How the ENIGMA Cipher was Hacked in World War 2

The iconic ENIGMA machine was widely used during World War 2 by the German military and thought to be uncrackable. But, the incredible story of how the ENIGMA cipher code was hacked involved brute forcing, an insider threat, human error, and even just plain luck (bad luck for the other side).
Enigma machine cracked - codebreakers.

The Insider Threat that Compromised the ENIGMA Machine

Brilliant cryptologist and mathematicians, Marian Adam Rejewski, Henryk Zygalski, and Jerzy Rózycki, and their team at Poland’s Cipher Bureau were the first to crack the ENIGMA cipher. They had a little help from an “insider threat” that made the completion of the hacking possible. Remember how 2FA makes it so that you need two “factors” to gain access? Well, in the same way, the codebreakers at Cipher Bureau needed a few factors to reconstruct the military version of the ENIGMA machine.
One of those factors handily came from taking advantage of an opportunistic insider – a German spy named Hans-Thilo Schmidt. He sold the ENIGMA operating manual and settings to French Intelligence. The French Intelligence then passed this intel to the Polish Cipher Bureau. Using this knowledge, Rejewski and his team were able to finally begin reading a majority of German military messages. Another factor that was needed was the order of the keys. The Cipher Bureau only had a commercial version of the ENIGMA cipher machine for reference. The new military version set the keys differently. However, the brilliant and intuitive Rejewski made the stunningly guess that the Germans, obsessed with efficiency and order, would place the keys alphabetically. Rejewski’s guess turned out to be correct.
After Hitler invaded Poland, Cipher Bureau passed on their successful codebreaking work and cipher technology to Britain. This is where Alan Turing and 10,000 codebreakers at Bletchley Park (2/3 of which were female) picked up where Marian Rejewski and his team left off. Until Poland was overrun by the German blitzkrieg in 1939, Polish cryptologists led the way to hacking the Nazis.

Brute-Forcing the ENIGMA Cipher with Automation

Codebreakers were racing to decrypt thousands of messages a day. It quickly became apparent that for such tasks to be ultimately successful, some form of automation would have to come into play. The scale of the challenge was simply too much for manual calculations by humans. They needed speed to break the messages faster.

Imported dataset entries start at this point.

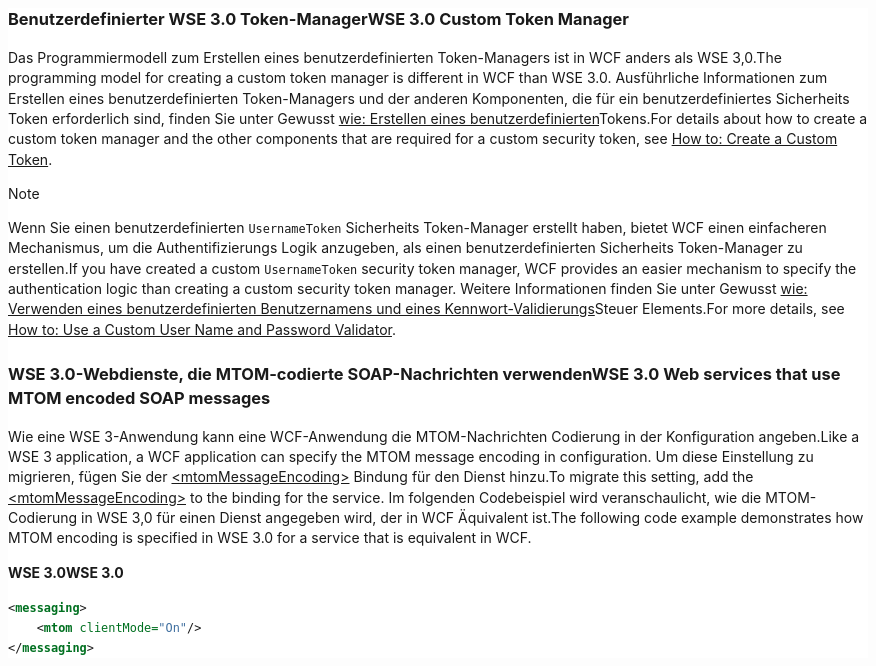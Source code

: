 ### <a name="wse-30-custom-token-manager"></a><span data-ttu-id="705e6-159">Benutzerdefinierter WSE 3.0 Token-Manager</span><span class="sxs-lookup"><span data-stu-id="705e6-159">WSE 3.0 Custom Token Manager</span></span>  
 <span data-ttu-id="705e6-160">Das Programmiermodell zum Erstellen eines benutzerdefinierten Token-Managers ist in WCF anders als WSE 3,0.</span><span class="sxs-lookup"><span data-stu-id="705e6-160">The programming model for creating a custom token manager is different in WCF than WSE 3.0.</span></span> <span data-ttu-id="705e6-161">Ausführliche Informationen zum Erstellen eines benutzerdefinierten Token-Managers und der anderen Komponenten, die für ein benutzerdefiniertes Sicherheits Token erforderlich sind, finden Sie unter Gewusst [wie: Erstellen eines benutzerdefinierten](../extending/how-to-create-a-custom-token.md)Tokens.</span><span class="sxs-lookup"><span data-stu-id="705e6-161">For details about how to create a custom token manager and the other components that are required for a custom security token, see [How to: Create a Custom Token](../extending/how-to-create-a-custom-token.md).</span></span>  
  
> [!NOTE]
> <span data-ttu-id="705e6-162">Wenn Sie einen benutzerdefinierten `UsernameToken` Sicherheits Token-Manager erstellt haben, bietet WCF einen einfacheren Mechanismus, um die Authentifizierungs Logik anzugeben, als einen benutzerdefinierten Sicherheits Token-Manager zu erstellen.</span><span class="sxs-lookup"><span data-stu-id="705e6-162">If you have created a custom `UsernameToken` security token manager, WCF provides an easier mechanism to specify the authentication logic than creating a custom security token manager.</span></span> <span data-ttu-id="705e6-163">Weitere Informationen finden Sie unter Gewusst [wie: Verwenden eines benutzerdefinierten Benutzernamens und eines Kennwort-Validierungs](how-to-use-a-custom-user-name-and-password-validator.md)Steuer Elements.</span><span class="sxs-lookup"><span data-stu-id="705e6-163">For more details, see [How to: Use a Custom User Name and Password Validator](how-to-use-a-custom-user-name-and-password-validator.md).</span></span>  
  
### <a name="wse-30-web-services-that-use-mtom-encoded-soap-messages"></a><span data-ttu-id="705e6-164">WSE 3.0-Webdienste, die MTOM-codierte SOAP-Nachrichten verwenden</span><span class="sxs-lookup"><span data-stu-id="705e6-164">WSE 3.0 Web services that use MTOM encoded SOAP messages</span></span>  
 <span data-ttu-id="705e6-165">Wie eine WSE 3-Anwendung kann eine WCF-Anwendung die MTOM-Nachrichten Codierung in der Konfiguration angeben.</span><span class="sxs-lookup"><span data-stu-id="705e6-165">Like a WSE 3 application, a WCF application can specify the MTOM message encoding in configuration.</span></span> <span data-ttu-id="705e6-166">Um diese Einstellung zu migrieren, fügen Sie der [\<mtomMessageEncoding>](../../configure-apps/file-schema/wcf/mtommessageencoding.md) Bindung für den Dienst hinzu.</span><span class="sxs-lookup"><span data-stu-id="705e6-166">To migrate this setting, add the [\<mtomMessageEncoding>](../../configure-apps/file-schema/wcf/mtommessageencoding.md) to the binding for the service.</span></span> <span data-ttu-id="705e6-167">Im folgenden Codebeispiel wird veranschaulicht, wie die MTOM-Codierung in WSE 3,0 für einen Dienst angegeben wird, der in WCF Äquivalent ist.</span><span class="sxs-lookup"><span data-stu-id="705e6-167">The following code example demonstrates how MTOM encoding is specified in WSE 3.0 for a service that is equivalent in WCF.</span></span>  
  
 <span data-ttu-id="705e6-168">**WSE 3.0**</span><span class="sxs-lookup"><span data-stu-id="705e6-168">**WSE 3.0**</span></span>  
  
```xml  
<messaging>  
    <mtom clientMode="On"/>  
</messaging>  
```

At some point, the Rajewski knew how the ENIGMA machine worked and could reverse-engineer it. But that still doesn’t mean you could just read messages. The problem is that the ENIGMA had too many different key setting combinations. Also, the Germans changed the settings often so finally decrypted messages came too late to be of use.

Now comes the computing power needed to try to decrypt a message against as many combinations as possible – brute-forcing the issue. It’s like if the hacker knew how a password-username system worked, all they need to do is try as many password combinations as possible. Obviously, the Germans weren’t going to make it easy. So, Rajewski’s team built an electromechanical machine (basically a quantum computer for the times) to automate the combination-trying process. They said the machine could do the work of 100 people. This machine was called a “bomba”.

Human Error will Always Mess Things Up

Allied codebreakers were trying to crack the ENIGMA cipher, but they were missing a few pieces of the puzzle. One of the vital clues that led the Allies being able to finally decrypt ENIGMA code was human error German’s part. Every message ended with the phrase “Heil Hitler”, which gave the Allies a baseline to infer how the cipher worked.

Even before that, Rajewski was able to use German communications (human) error to determine how to break the ENIGMA cipher. People are indeed the weakest link.